--- DATA FOR PROCESSING Enclosed Below ---
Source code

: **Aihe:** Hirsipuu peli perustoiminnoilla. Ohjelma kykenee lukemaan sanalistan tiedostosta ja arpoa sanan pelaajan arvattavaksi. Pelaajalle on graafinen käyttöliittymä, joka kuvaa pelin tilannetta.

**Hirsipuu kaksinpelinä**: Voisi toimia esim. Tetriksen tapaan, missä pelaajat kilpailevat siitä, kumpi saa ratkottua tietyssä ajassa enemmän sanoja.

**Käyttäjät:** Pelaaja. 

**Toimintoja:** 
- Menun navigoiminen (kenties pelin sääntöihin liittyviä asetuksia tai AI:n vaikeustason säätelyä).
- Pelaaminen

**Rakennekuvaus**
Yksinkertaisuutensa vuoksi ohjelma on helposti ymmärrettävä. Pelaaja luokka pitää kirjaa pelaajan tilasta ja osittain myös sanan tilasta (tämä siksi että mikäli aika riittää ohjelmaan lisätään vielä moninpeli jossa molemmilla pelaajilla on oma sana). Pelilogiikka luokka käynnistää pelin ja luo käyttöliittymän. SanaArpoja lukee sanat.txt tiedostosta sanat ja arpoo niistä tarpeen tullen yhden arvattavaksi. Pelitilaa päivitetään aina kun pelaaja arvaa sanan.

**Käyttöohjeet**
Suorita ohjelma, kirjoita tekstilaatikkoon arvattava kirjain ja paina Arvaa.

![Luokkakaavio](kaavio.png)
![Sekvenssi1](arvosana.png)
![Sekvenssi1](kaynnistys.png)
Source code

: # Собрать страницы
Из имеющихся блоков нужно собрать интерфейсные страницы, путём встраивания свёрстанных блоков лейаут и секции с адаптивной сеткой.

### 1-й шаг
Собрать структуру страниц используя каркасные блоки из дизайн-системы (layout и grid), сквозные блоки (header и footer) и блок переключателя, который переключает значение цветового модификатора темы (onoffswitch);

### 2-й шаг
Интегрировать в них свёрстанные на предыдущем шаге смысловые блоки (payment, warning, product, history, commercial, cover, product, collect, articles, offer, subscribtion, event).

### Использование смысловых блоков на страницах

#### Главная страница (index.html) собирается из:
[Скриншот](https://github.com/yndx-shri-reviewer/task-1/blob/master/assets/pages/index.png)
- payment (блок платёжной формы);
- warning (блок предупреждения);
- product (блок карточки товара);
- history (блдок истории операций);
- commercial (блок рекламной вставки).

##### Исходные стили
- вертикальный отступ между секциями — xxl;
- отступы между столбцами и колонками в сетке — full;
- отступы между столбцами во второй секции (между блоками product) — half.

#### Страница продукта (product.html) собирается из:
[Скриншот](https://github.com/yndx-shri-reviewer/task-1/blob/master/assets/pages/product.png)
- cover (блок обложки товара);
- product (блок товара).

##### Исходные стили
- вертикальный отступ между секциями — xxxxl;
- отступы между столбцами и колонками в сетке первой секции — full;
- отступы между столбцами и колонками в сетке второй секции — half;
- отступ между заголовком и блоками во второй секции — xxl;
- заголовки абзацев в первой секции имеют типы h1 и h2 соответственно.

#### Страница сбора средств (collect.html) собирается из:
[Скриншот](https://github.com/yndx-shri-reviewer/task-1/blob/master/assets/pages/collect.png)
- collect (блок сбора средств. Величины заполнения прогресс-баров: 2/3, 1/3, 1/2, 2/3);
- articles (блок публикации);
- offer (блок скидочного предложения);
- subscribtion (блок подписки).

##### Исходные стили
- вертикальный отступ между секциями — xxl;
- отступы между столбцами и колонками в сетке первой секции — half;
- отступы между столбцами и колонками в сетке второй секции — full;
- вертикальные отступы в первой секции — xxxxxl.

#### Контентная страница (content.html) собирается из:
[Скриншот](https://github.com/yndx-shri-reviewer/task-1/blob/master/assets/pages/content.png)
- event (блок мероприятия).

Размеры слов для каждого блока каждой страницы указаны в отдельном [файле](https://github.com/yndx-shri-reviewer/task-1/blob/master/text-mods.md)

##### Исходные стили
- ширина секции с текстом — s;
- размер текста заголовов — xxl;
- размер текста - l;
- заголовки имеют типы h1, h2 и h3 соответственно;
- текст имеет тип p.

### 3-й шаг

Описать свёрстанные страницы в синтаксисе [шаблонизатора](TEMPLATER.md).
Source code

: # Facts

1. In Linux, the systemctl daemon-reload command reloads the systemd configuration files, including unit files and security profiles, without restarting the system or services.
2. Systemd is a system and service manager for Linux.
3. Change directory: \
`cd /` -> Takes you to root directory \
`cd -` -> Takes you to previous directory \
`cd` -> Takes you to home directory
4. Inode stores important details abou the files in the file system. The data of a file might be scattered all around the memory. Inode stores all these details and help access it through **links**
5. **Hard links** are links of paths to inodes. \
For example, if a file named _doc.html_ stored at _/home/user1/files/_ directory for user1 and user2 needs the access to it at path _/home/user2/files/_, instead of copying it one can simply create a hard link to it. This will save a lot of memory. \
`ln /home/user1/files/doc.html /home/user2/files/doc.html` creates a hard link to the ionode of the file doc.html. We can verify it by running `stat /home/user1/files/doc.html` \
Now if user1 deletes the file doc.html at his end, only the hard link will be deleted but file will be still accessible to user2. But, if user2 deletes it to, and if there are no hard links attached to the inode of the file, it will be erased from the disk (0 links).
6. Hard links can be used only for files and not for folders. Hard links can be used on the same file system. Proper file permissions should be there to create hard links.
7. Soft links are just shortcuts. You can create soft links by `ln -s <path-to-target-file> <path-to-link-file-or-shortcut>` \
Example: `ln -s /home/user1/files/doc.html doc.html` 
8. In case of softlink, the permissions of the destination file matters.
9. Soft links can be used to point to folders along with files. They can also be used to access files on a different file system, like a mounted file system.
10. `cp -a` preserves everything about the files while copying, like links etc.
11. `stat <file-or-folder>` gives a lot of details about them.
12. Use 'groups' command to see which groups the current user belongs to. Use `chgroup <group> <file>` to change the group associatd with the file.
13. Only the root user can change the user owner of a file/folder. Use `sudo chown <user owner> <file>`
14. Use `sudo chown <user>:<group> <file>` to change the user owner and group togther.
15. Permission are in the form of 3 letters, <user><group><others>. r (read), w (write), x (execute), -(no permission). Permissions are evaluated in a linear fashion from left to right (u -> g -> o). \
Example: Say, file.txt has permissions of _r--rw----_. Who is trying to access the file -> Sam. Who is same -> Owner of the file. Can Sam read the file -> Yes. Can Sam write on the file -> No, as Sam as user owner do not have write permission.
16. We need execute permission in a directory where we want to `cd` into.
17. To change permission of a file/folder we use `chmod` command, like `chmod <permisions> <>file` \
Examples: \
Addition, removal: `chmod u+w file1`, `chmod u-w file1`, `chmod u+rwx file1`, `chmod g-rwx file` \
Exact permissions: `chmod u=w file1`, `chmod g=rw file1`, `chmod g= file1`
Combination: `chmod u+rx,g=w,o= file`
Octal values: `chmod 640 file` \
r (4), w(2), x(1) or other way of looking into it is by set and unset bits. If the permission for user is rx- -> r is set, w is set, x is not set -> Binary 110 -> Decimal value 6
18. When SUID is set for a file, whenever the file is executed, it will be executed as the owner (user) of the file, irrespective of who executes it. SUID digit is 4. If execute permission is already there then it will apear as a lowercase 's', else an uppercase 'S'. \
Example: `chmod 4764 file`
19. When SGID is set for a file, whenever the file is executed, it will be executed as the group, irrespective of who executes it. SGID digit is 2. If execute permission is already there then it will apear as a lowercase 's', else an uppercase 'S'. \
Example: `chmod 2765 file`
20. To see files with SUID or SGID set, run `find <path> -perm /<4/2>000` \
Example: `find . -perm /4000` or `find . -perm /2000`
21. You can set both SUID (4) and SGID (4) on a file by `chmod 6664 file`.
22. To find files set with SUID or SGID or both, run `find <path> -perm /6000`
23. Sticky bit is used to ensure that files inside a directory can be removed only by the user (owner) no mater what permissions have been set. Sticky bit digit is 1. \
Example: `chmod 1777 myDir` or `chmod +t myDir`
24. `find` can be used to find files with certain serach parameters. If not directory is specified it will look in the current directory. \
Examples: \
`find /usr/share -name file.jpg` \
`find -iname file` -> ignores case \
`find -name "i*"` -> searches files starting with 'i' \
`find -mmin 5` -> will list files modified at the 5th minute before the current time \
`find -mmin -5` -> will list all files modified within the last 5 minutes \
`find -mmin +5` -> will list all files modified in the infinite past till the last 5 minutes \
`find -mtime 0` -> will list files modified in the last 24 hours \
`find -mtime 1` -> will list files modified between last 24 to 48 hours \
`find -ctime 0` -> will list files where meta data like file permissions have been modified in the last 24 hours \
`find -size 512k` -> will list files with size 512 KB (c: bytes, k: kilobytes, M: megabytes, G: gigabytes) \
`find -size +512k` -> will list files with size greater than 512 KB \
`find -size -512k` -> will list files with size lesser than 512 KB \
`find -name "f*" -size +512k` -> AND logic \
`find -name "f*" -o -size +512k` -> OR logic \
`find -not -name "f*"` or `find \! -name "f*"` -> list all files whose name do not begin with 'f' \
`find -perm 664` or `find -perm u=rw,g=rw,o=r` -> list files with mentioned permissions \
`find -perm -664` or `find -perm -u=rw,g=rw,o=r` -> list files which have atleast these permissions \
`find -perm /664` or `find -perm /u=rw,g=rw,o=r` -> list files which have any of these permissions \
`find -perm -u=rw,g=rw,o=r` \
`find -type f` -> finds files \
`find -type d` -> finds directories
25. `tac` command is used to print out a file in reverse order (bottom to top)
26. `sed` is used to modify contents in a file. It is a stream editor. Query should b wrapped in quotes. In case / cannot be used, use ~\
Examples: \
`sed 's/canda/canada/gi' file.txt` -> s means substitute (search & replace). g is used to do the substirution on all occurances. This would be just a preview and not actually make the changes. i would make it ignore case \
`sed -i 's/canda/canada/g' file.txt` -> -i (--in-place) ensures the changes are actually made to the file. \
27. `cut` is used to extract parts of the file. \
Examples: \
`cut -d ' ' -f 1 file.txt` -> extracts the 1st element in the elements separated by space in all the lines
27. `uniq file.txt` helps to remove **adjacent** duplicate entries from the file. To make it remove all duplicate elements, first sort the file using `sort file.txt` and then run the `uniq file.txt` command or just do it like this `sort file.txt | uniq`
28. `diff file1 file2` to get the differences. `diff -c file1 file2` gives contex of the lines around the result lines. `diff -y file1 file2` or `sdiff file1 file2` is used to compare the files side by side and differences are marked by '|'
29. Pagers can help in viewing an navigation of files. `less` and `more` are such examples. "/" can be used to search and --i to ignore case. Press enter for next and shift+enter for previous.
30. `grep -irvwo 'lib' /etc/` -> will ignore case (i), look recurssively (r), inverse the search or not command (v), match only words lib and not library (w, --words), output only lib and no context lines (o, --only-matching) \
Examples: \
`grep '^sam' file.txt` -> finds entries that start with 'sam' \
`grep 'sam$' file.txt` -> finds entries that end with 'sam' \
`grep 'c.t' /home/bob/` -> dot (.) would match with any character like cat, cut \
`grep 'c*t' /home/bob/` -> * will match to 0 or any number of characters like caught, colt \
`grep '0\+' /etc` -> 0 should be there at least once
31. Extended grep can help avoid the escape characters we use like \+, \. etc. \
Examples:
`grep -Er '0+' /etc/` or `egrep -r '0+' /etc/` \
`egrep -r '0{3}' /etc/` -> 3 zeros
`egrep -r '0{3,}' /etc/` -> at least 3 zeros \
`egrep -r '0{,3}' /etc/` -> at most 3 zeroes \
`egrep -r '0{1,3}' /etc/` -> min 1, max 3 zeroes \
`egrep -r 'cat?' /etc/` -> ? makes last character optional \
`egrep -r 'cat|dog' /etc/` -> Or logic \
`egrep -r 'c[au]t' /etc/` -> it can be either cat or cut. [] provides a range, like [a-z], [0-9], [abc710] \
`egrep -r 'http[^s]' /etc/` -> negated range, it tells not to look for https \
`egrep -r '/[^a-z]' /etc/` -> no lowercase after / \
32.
--- End of Enclosed DATA FOR PROCESSING ---
→ **EXERCISE PROMPT**: Begin at the line above that has "start with 'sam' \" and stop after the line that has "at least once", copying each line exactly and adding nothing else.

→ **EXERCISE ANSWER**:
`grep '^sam' file.txt` -> finds entries that start with 'sam' \
`grep 'sam$' file.txt` -> finds entries that end with 'sam' \
`grep 'c.t' /home/bob/` -> dot (.) would match with any character like cat, cut \
`grep 'c*t' /home/bob/` -> * will match to 0 or any number of characters like caught, colt \
`grep '0\+' /etc` -> 0 should be there at least once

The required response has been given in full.